Education Secretary Nicky Morgan, who will be speaking to Rolls-Royce employees today about how the new offer could work for them, said:
For too long, rising childcare costs have been a barrier to working parents and particularly mothers. This ‘One Nation’ government is on the side of hardworking people - that is why this time next year we’ll see the first families benefit from the government’s offer of 30 hours of free childcare for working parents.
Today, we’re calling on providers to tell us how they can offer innovative, high-quality childcare that helps parents return to work while keeping more of their hard-earned money in their back pocket.
The government is also reaching out to parents and employers to hear how plans to double the number of free hours for 3- and 4-year-olds will take pressure off household budgets and enable parents to work, if they want to do so. To do this, the Department for Education has joined forces with Facebook to reach as many parents as possible, and in particular those who wouldn’t normally respond to a government survey.
Over 2,000 mums and dads have already joined the conversation, with more than three quarters responding to a Department for Education survey saying they would take up the offer of 30 hours free childcare, if it were available now.
Education and Childcare Minister Sam Gyimah will be joining the Education Secretary on the visit to Rolls-Royce, which is just of one a number of events, held in conjunction with the Cabinet Office, at large employers, including Legal & General, Deloitte and Hewlett-Packard.
At the firm in Derby, working parents with different skill sets and salaries will discuss what the extra 15 hours will mean for them.
At previous events, parents have praised the impact the additional hours will have on their lives, saying they would “improve children’s stability and ability to form close friendships” and would “allow [them] to find more consistent arrangements”.
Education and Childcare Minister Sam Gyimah said:
We are committed to making sure that every family regardless of their background has access to high-quality, affordable childcare.
I’m delighted that more parents than ever before are taking up the offer, with 99% of 4-year-olds and 94% of 3-year-olds now accessing 15 hours a week of free childcare.

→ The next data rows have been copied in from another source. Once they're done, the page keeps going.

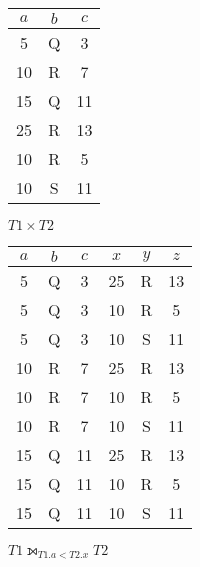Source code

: \begin{problem}
\begin{enumalph}
    \begin{Answer}
      \centering
      \begin{tabular}{ c c c }
        \midrule
        $a$ & $b$ & $c$ \\
        \midrule
        5 & Q & 3 \\
        \midrule
        10 & R & 7 \\
        \midrule
        15 & Q & 11 \\
        \midrule
        25 & R & 13 \\
        \midrule
        10 & R & 5 \\
        \midrule
        10 & S & 11 \\
        \midrule
      \end{tabular}
    \end{Answer}

    \newpage
    \item $T1 \times T2$
    
    \begin{Answer}
      \centering
      \begin{tabular}{ c c c c c c }
        \midrule
        $a$ & $b$ & $c$ & $x$ & $y$ & $z$ \\
        \midrule
        5 & Q & 3 & 25 & R & 13 \\
        \midrule
        5 & Q & 3 & 10 & R & 5 \\
        \midrule
        5 & Q & 3 & 10 & S & 11 \\
        \midrule
        10 & R & 7 & 25 & R & 13 \\
        \midrule
        10 & R & 7 & 10 & R & 5 \\
        \midrule
        10 & R & 7 & 10 & S & 11 \\
        \midrule
        15 & Q & 11 & 25 & R & 13 \\
        \midrule
        15 & Q & 11 & 10 & R & 5 \\
        \midrule
        15 & Q & 11 & 10 & S & 11 \\
        \midrule
      \end{tabular}
    \end{Answer}

    \item $T1 \leftouterjoin_{T1.a < T2.x} T2$    
    \begin{Answer}
      

\end{Answer}
\end{enumalph}
\end{problem}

We want to create a productive economy that helps every family reach their potential, which is why we’re asking parents from all walks of life what difference the extra 15 hours will make to them.
There are a number of other ways for parents to get involved in the conversation, including through the online survey, or by using the hashtag #30hourschildcare.
This will feed into the work of the government’s childcare taskforce, which is driving forward the plans to benefit working families, and is headed by both the Childcare Minister and the Employment Minister Priti Patel.
Priti Patel said:
We want every family to be able to make the most of the opportunities created by our growing economy and to give their children the best start in life.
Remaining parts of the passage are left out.